Classify with k neighbor

What is the challenge for this part?

In the challenge of this part, thousands of comments in files would be classfied to deceptive or truthful as train data. And my mission is to classify test data as train data with algorithm.

Use tfidf to identify keyword from corpus

First, I must find out a feature that can help me differ the deceptive comment from truthful comment. For comment, the feature might be the length of words, or the occurence of some keywords. After giving up on the length of words, I start to find the occurence of some keywords, I write a python script to find out the words which have top frequency in deceptive train data and truthful train data. But I soon run into a big problem after the result comes out: There are many duplicate word between deceptive one and truthful one, and the words in the result even cannot be the keyword such as some words like I, am, is… and so on. This kind of words are called as stopwords. Therefore, I need to make some preprocessing before I start to find keywords.

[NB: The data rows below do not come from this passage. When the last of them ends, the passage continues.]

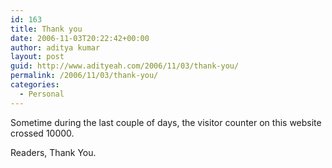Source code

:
 ```yaml
---
id: 163
title: Thank you
date: 2006-11-03T20:22:42+00:00
author: aditya kumar
layout: post
guid: http://www.adityeah.com/2006/11/03/thank-you/
permalink: /2006/11/03/thank-you/
categories:
  - Personal
---
```

Sometime during the last couple of days, the visitor counter on this website crossed 10000.  
  
Readers, Thank You.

I would recommend some class of python which can help process data conveniently. To remove the special characters, I use the collection of string.punctuation. The collection automatically contains !, ,, ', and so on. Then to remove the stopwords, there is the class of stopwords in nltk.corpus.

stop_words = set(stopwords.words('english'))

Now, I have the set of stopwords and it would be easy to remove it all from my data. Until here, I have completed all the work of preprocessing.

However, is it enough to find the keyword with frequency? Take example for school comments, there should be high frequency of the word school in both deceptive and truthful comments because it is the topic, and the preprocessing for stopwords also cannot remove it. Therefore, I would change to use tfidf here to find the keyword! I won’t explain the definition of tfidf here but I would give recommended reading source in the reference. So, it is also convenient to get result of tfidf with python library.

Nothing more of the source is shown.